FORT MYERS, Fla. -- Alan Embree, the lone returning lefthander on the Red Sox staff, noted with a measure of mock despair yesterday that all six pitchers assigned to a fielding drill with him during the first formal workout of the 2004 season were lefthanders.
"Every one of these guys is trying to take my job," said Embree, who turned 34 last month. "How fair is that, putting me in with all these young guys?"
Welcome to spring training, old-timer.
While Embree found a reason to fret, however playfully, the scene provided the first exhilarating sign of spring for Sox fans as 30 pitchers and catchers fanned out on the emerald lawn of the team's training facility to open a season rich with promise. Full of hope and exuberance, the youngsters vying to join Embree in the bullpen joined a corps of veteran stars in turning Terry Francona's managerial debut with the Sox into a celebration witnessed by an unanticipated throng of more than 1,000.

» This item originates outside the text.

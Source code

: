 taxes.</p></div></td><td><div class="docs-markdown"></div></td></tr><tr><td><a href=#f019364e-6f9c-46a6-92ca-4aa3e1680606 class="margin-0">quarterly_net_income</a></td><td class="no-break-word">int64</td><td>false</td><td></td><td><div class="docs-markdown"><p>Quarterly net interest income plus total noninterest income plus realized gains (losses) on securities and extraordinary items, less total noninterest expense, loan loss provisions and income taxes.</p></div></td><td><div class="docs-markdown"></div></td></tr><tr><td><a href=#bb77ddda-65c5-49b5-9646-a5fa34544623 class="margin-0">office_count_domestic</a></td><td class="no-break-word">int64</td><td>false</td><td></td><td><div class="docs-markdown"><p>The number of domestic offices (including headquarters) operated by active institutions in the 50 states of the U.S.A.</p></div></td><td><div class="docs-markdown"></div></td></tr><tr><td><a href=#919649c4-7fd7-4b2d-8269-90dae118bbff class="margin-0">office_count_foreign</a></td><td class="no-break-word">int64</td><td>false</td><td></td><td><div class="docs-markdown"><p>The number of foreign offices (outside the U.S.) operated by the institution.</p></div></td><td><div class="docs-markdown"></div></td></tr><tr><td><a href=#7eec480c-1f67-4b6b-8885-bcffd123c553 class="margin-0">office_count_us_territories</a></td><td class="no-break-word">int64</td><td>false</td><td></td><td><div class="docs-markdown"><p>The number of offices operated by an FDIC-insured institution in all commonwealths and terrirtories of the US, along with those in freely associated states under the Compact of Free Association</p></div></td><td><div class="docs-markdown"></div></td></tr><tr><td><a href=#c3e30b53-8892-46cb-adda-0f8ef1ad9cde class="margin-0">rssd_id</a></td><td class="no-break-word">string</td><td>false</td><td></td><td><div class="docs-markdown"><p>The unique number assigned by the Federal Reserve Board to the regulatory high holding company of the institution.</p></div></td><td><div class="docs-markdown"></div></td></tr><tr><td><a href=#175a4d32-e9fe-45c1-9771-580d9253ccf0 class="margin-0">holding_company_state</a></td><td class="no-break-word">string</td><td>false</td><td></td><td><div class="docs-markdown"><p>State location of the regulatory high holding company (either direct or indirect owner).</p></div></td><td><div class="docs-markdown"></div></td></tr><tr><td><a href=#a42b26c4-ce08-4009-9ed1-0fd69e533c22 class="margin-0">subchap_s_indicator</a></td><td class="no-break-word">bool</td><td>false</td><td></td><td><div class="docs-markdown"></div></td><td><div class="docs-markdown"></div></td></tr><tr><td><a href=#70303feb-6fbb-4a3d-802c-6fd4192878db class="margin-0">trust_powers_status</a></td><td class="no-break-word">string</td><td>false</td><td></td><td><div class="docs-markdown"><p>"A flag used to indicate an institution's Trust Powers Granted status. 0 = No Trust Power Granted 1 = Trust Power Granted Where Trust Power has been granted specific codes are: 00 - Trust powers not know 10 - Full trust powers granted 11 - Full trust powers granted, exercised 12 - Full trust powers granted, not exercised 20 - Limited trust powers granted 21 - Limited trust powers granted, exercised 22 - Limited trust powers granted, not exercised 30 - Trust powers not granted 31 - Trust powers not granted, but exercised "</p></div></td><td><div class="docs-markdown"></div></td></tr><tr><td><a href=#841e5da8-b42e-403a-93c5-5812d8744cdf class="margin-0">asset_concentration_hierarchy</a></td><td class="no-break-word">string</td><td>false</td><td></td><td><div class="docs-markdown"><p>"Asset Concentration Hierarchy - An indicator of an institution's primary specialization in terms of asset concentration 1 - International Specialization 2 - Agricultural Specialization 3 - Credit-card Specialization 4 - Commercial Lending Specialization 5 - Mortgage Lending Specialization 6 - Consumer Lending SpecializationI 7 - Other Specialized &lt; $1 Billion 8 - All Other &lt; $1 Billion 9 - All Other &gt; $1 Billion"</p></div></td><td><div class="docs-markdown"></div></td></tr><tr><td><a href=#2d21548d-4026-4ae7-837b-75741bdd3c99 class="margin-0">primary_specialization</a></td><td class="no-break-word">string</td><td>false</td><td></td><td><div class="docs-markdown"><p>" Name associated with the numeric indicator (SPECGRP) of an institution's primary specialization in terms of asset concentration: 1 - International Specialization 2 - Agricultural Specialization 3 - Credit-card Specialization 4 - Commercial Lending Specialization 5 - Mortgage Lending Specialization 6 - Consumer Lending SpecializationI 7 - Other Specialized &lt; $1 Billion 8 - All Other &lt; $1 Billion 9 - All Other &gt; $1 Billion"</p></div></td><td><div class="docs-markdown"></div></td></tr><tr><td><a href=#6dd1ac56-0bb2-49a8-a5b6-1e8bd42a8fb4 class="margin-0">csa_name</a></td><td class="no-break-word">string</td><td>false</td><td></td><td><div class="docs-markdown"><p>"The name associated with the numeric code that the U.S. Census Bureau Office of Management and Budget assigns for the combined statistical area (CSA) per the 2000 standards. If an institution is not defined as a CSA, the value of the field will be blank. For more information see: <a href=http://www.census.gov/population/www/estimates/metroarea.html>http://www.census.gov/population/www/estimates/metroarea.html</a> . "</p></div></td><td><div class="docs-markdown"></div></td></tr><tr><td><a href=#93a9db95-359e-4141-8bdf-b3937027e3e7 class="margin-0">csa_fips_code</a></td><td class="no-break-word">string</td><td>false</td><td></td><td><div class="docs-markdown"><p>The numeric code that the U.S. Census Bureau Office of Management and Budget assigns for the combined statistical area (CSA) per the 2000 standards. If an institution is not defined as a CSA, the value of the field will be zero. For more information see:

The crowd amazed Francona, who had led four teams into spring training for the Phillies from 1997 to 2000 in virtual anonymity.
"I got nervous," Francona said. "I wasn't used to this. I came out and was kind of surprised. But nobody threw anything at me, so it was a good day."
Welcome to spring training, Sox-style, skipper.
Francona had blinked awake at 4:40 a.m., full of anticipation. Principal owner John W. Henry had flown across the state from Boca Raton to mark the ritual. The newest superstar, Curt Schilling, had defied the baseball gods by arriving in a replica Babe Ruth jersey from 1919, the Bambino's last season in Boston. And Theo Epstein marked the start of his second spring training as general manager by soaking it all in under a brilliant sun amid the rhythmic pop of baseballs striking leather.
"The first day is always fun," Epstein said as a young man climbed a chain-link fence behind him to thank him for assembling the '04 Sox. "No matter how long you've been in the game, you get goose bumps seeing the guys in their uniforms for the first time, especially the new guys the organization has worked hard to bring in during the winter."
Schilling threw off a mound to Jason Varitek while Tim Wakefield tossed to Doug Mirabelli and Derek Lowe pitched to the catcher of the future, Kelly Shoppach. Nearby, newly acquired closer Keith Foulke flung himself about a mound trying to stab rapid-fire grounders struck at him by Francona. As Foulke, a hockey fanatic, knocked down one ball with his leg, Mike Timlin shouted, "Kick save, and a beauty!"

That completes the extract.